After The Flood
Time, or some equivalent of it, begins again when Goldie finds the hat, a gray tweed fedora lined with flesh-colored satin, a tiny red feather stuck in its brim. She concentrates hard to pick it up, strains to make her phantom hands as solid as possible, and when she does, when she holds the hat in the attic’s dusty air, she knows it’s special, knows it’s hers. Well, not hers exactly—it’s a man’s hat—but she knows it must have belonged to someone she once knew when she was alive, perhaps someone she once loved.She tries the hat on and it hangs a moment in the air, covering her eyes, another veil of darkness over her already-dim vision.

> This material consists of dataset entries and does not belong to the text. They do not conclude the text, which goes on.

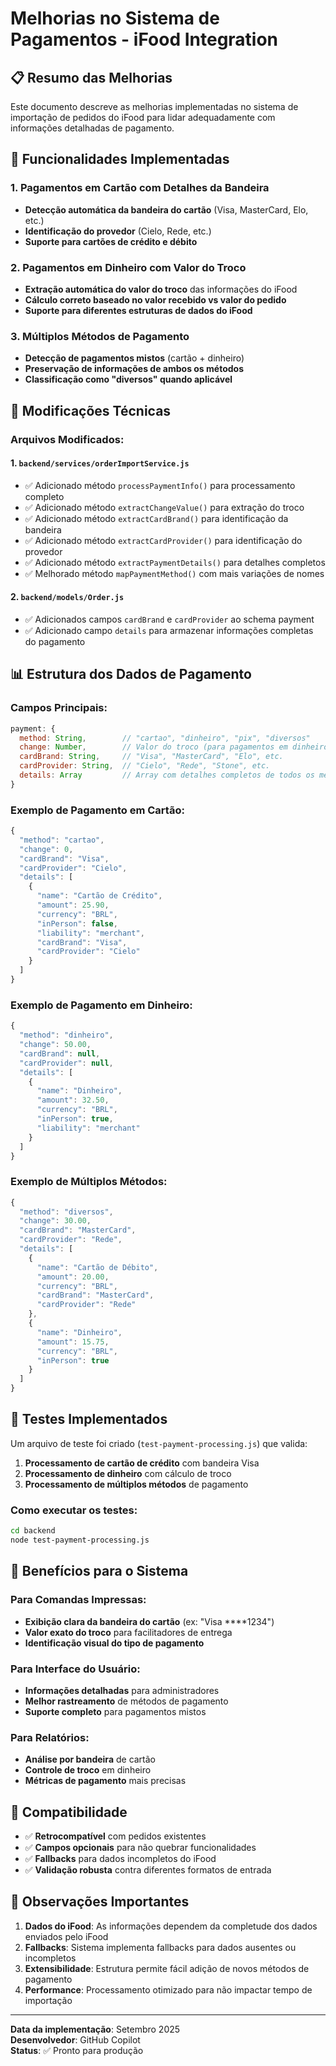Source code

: # Melhorias no Sistema de Pagamentos - iFood Integration

## 📋 Resumo das Melhorias

Este documento descreve as melhorias implementadas no sistema de importação de pedidos do iFood para lidar adequadamente com informações detalhadas de pagamento.

## 🚀 Funcionalidades Implementadas

### 1. **Pagamentos em Cartão com Detalhes da Bandeira**

- **Detecção automática da bandeira do cartão** (Visa, MasterCard, Elo, etc.)
- **Identificação do provedor** (Cielo, Rede, etc.)
- **Suporte para cartões de crédito e débito**

### 2. **Pagamentos em Dinheiro com Valor do Troco**

- **Extração automática do valor do troco** das informações do iFood
- **Cálculo correto baseado no valor recebido vs valor do pedido**
- **Suporte para diferentes estruturas de dados do iFood**

### 3. **Múltiplos Métodos de Pagamento**

- **Detecção de pagamentos mistos** (cartão + dinheiro)
- **Preservação de informações de ambos os métodos**
- **Classificação como "diversos" quando aplicável**

## 🔧 Modificações Técnicas

### Arquivos Modificados:

#### 1. `backend/services/orderImportService.js`

- ✅ Adicionado método `processPaymentInfo()` para processamento completo
- ✅ Adicionado método `extractChangeValue()` para extração do troco
- ✅ Adicionado método `extractCardBrand()` para identificação da bandeira
- ✅ Adicionado método `extractCardProvider()` para identificação do provedor
- ✅ Adicionado método `extractPaymentDetails()` para detalhes completos
- ✅ Melhorado método `mapPaymentMethod()` com mais variações de nomes

#### 2. `backend/models/Order.js`

- ✅ Adicionados campos `cardBrand` e `cardProvider` ao schema payment
- ✅ Adicionado campo `details` para armazenar informações completas do pagamento

## 📊 Estrutura dos Dados de Pagamento

### Campos Principais:

```javascript
payment: {
  method: String,        // "cartao", "dinheiro", "pix", "diversos"
  change: Number,        // Valor do troco (para pagamentos em dinheiro)
  cardBrand: String,     // "Visa", "MasterCard", "Elo", etc.
  cardProvider: String,  // "Cielo", "Rede", "Stone", etc.
  details: Array         // Array com detalhes completos de todos os métodos
}
```

### Exemplo de Pagamento em Cartão:

```javascript
{
  "method": "cartao",
  "change": 0,
  "cardBrand": "Visa",
  "cardProvider": "Cielo",
  "details": [
    {
      "name": "Cartão de Crédito",
      "amount": 25.90,
      "currency": "BRL",
      "inPerson": false,
      "liability": "merchant",
      "cardBrand": "Visa",
      "cardProvider": "Cielo"
    }
  ]
}
```

### Exemplo de Pagamento em Dinheiro:

```javascript
{
  "method": "dinheiro",
  "change": 50.00,
  "cardBrand": null,
  "cardProvider": null,
  "details": [
    {
      "name": "Dinheiro",
      "amount": 32.50,
      "currency": "BRL",
      "inPerson": true,
      "liability": "merchant"
    }
  ]
}
```

### Exemplo de Múltiplos Métodos:

```javascript
{
  "method": "diversos",
  "change": 30.00,
  "cardBrand": "MasterCard",
  "cardProvider": "Rede",
  "details": [
    {
      "name": "Cartão de Débito",
      "amount": 20.00,
      "currency": "BRL",
      "cardBrand": "MasterCard",
      "cardProvider": "Rede"
    },
    {
      "name": "Dinheiro",
      "amount": 15.75,
      "currency": "BRL",
      "inPerson": true
    }
  ]
}
```

## 🧪 Testes Implementados

Um arquivo de teste foi criado (`test-payment-processing.js`) que valida:

1. **Processamento de cartão de crédito** com bandeira Visa
2. **Processamento de dinheiro** com cálculo de troco
3. **Processamento de múltiplos métodos** de pagamento

### Como executar os testes:

```bash
cd backend
node test-payment-processing.js
```

## 🎯 Benefícios para o Sistema

### Para Comandas Impressas:

- **Exibição clara da bandeira do cartão** (ex: "Visa \*\*\*\*1234")
- **Valor exato do troco** para facilitadores de entrega
- **Identificação visual do tipo de pagamento**

### Para Interface do Usuário:

- **Informações detalhadas** para administradores
- **Melhor rastreamento** de métodos de pagamento
- **Suporte completo** para pagamentos mistos

### Para Relatórios:

- **Análise por bandeira** de cartão
- **Controle de troco** em dinheiro
- **Métricas de pagamento** mais precisas

## 🔄 Compatibilidade

- ✅ **Retrocompatível** com pedidos existentes
- ✅ **Campos opcionais** para não quebrar funcionalidades
- ✅ **Fallbacks** para dados incompletos do iFood
- ✅ **Validação robusta** contra diferentes formatos de entrada

## 📝 Observações Importantes

1. **Dados do iFood**: As informações dependem da completude dos dados enviados pelo iFood
2. **Fallbacks**: Sistema implementa fallbacks para dados ausentes ou incompletos
3. **Extensibilidade**: Estrutura permite fácil adição de novos métodos de pagamento
4. **Performance**: Processamento otimizado para não impactar tempo de importação

---

**Data da implementação**: Setembro 2025  
**Desenvolvedor**: GitHub Copilot  
**Status**: ✅ Pronto para produção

But before the hat falls through the transparency of her body to hit the wood floor, she smells something: fragrance of scalp, oils of thick human hair, musk of a living body, notes of shampoo, cologne, smoke. This is the first scent Goldie has smelled in the interminable time since she’s arrived in the shadowy world, and in just a quick whiff she remembers the bright world, where she once buried her face in someone’s hair, in someone’s pillow. She remembers the animal smell of being human, and misses it. She wishes she could place that scent, that memory: Whose hair? Where the pillow? Why the fierce animal tug of her body that is no longer a body? How is desire possible, now?

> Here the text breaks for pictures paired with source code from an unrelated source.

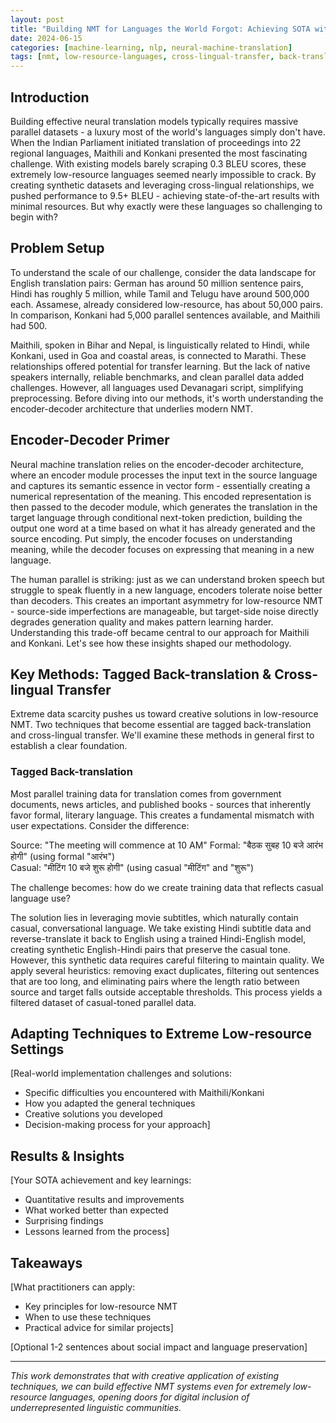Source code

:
 ```yaml
---
layout: post
title: "Building NMT for Languages the World Forgot: Achieving SOTA with Maithili and Konkani"
date: 2024-06-15
categories: [machine-learning, nlp, neural-machine-translation]
tags: [nmt, low-resource-languages, cross-lingual-transfer, back-translation, maithili, konkani]
---
```


## Introduction

Building effective neural translation models typically requires massive parallel datasets - a luxury most of the world's languages simply don't have. When the Indian Parliament initiated translation of proceedings into 22 regional languages, Maithili and Konkani presented the most fascinating challenge. With existing models barely scraping 0.3 BLEU scores, these extremely low-resource languages seemed nearly impossible to crack. By creating synthetic datasets and leveraging cross-lingual relationships, we pushed performance to 9.5+ BLEU - achieving state-of-the-art results with minimal resources. But why exactly were these languages so challenging to begin with?

## Problem Setup

To understand the scale of our challenge, consider the data landscape for English translation pairs: German has around 50 million sentence pairs, Hindi has roughly 5 million, while Tamil and Telugu have around 500,000 each. Assamese, already considered low-resource, has about 50,000 pairs. In comparison, Konkani had 5,000 parallel sentences available, and Maithili had 500.

Maithili, spoken in Bihar and Nepal, is linguistically related to Hindi, while Konkani, used in Goa and coastal areas, is connected to Marathi. These relationships offered potential for transfer learning. But the lack of native speakers internally, reliable benchmarks, and clean parallel data added challenges. However, all languages used Devanagari script, simplifying preprocessing. Before diving into our methods, it's worth understanding the encoder-decoder architecture that underlies modern NMT.

## Encoder-Decoder Primer

Neural machine translation relies on the encoder-decoder architecture, where an encoder module processes the input text in the source language and captures its semantic essence in vector form - essentially creating a numerical representation of the meaning. This encoded representation is then passed to the decoder module, which generates the translation in the target language through conditional next-token prediction, building the output one word at a time based on what it has already generated and the source encoding. Put simply, the encoder focuses on understanding meaning, while the decoder focuses on expressing that meaning in a new language.

The human parallel is striking: just as we can understand broken speech but struggle to speak fluently in a new language, encoders tolerate noise better than decoders. This creates an important asymmetry for low-resource NMT - source-side imperfections are manageable, but target-side noise directly degrades generation quality and makes pattern learning harder. Understanding this trade-off became central to our approach for Maithili and Konkani. Let's see how these insights shaped our methodology.

## Key Methods: Tagged Back-translation & Cross-lingual Transfer

Extreme data scarcity pushes us toward creative solutions in low-resource NMT. Two techniques that become essential are tagged back-translation and cross-lingual transfer. We'll examine these methods in general first to establish a clear foundation.

### Tagged Back-translation

Most parallel training data for translation comes from government documents, news articles, and published books - sources that inherently favor formal, literary language. This creates a fundamental mismatch with user expectations. Consider the difference:

Source: "The meeting will commence at 10 AM"
Formal: "बैठक सुबह 10 बजे आरंभ होगी" (using formal "आरंभ")  
Casual: "मीटिंग 10 बजे शुरू होगी" (using casual "मीटिंग" and "शुरू")

The challenge becomes: how do we create training data that reflects casual language use?

The solution lies in leveraging movie subtitles, which naturally contain casual, conversational language. We take existing Hindi subtitle data and reverse-translate it back to English using a trained Hindi-English model, creating synthetic English-Hindi pairs that preserve the casual tone. However, this synthetic data requires careful filtering to maintain quality. We apply several heuristics: removing exact duplicates, filtering out sentences that are too long, and eliminating pairs where the length ratio between source and target falls outside acceptable thresholds. This process yields a filtered dataset of casual-toned parallel data.

## Adapting Techniques to Extreme Low-resource Settings

[Real-world implementation challenges and solutions:
- Specific difficulties you encountered with Maithili/Konkani
- How you adapted the general techniques
- Creative solutions you developed
- Decision-making process for your approach]

## Results & Insights

[Your SOTA achievement and key learnings:
- Quantitative results and improvements
- What worked better than expected
- Surprising findings
- Lessons learned from the process]

## Takeaways

[What practitioners can apply:
- Key principles for low-resource NMT
- When to use these techniques
- Practical advice for similar projects]

[Optional 1-2 sentences about social impact and language preservation]

---

*This work demonstrates that with creative application of existing techniques, we can build effective NMT systems even for extremely low-resource languages, opening doors for digital inclusion of underrepresented linguistic communities.*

She skims stairs down to her bedroom and holds the hat close to her chest, its red feather fluttering in front of her, a tiny makeshift heart.
Blue pulsates in the corner of their bedroom, Blue her ghost-husband, Blue who looks like some midnight salamander, like those anonymous creatures she remembers watching in the Gulf sea grass, creatures she remembers better than she remembers her living self, as if she can only remember creatures without individual names. Her own name, Goldie, is merely a ghost-name, given to her when she arrived because of the slight sunset-hue that radiates from her hair, as if she died not in water but in fire. She doesn’t remember the name she had when she was alive, though she does know she once lived, a fact that no one else seems to care about, not her ghost-husband, her ghost-in-laws, or any of the other ghosts who come and go from this duplex which, if she could remember anything about her life, she’d know was once her family’s home and long before that had been a trading post for Creole fur merchants. Now it’s merely one of many abandoned houses in a city ravaged by hurricanes and floods.

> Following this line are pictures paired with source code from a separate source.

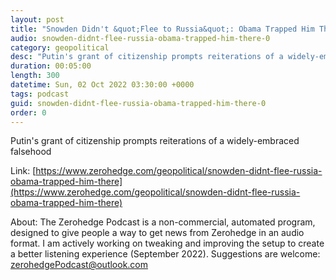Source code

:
 ```yaml
---
layout: post
title: "Snowden Didn't &quot;Flee to Russia&quot;: Obama Trapped Him There"
audio: snowden-didnt-flee-russia-obama-trapped-him-there-0
category: geopolitical
desc: "Putin's grant of citizenship prompts reiterations of a widely-embraced falsehood"
duration: 00:05:00
length: 300
datetime: Sun, 02 Oct 2022 03:30:00 +0000
tags: podcast
guid: snowden-didnt-flee-russia-obama-trapped-him-there-0
order: 0
---
```

Putin's grant of citizenship prompts reiterations of a widely-embraced falsehood

Link: [https://www.zerohedge.com/geopolitical/snowden-didnt-flee-russia-obama-trapped-him-there](https://www.zerohedge.com/geopolitical/snowden-didnt-flee-russia-obama-trapped-him-there)

About: The Zerohedge Podcast is a non-commercial, automated program, designed to give people a way to get news from Zerohedge in an audio format.  I am actively working on tweaking and improving the setup to create a better listening experience (September 2022).  Suggestions are welcome: [zerohedgePodcast@outlook.com](mailto:zerohedgePodcast@outlook.com)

Goldie shares one side of the duplex with a large family of ghosts; pulsating shades tinted with different hues, passing like stains of light over walls, floorboards. No one has ever been on the other side of the duplex. For a reason Goldie doesn’t understand, the wall separating the two sides of the house is the only one their bodies cannot pass through, even when reduced to their most insubstantial forms. When they try, they stick like shadows preserved by an atomic blast.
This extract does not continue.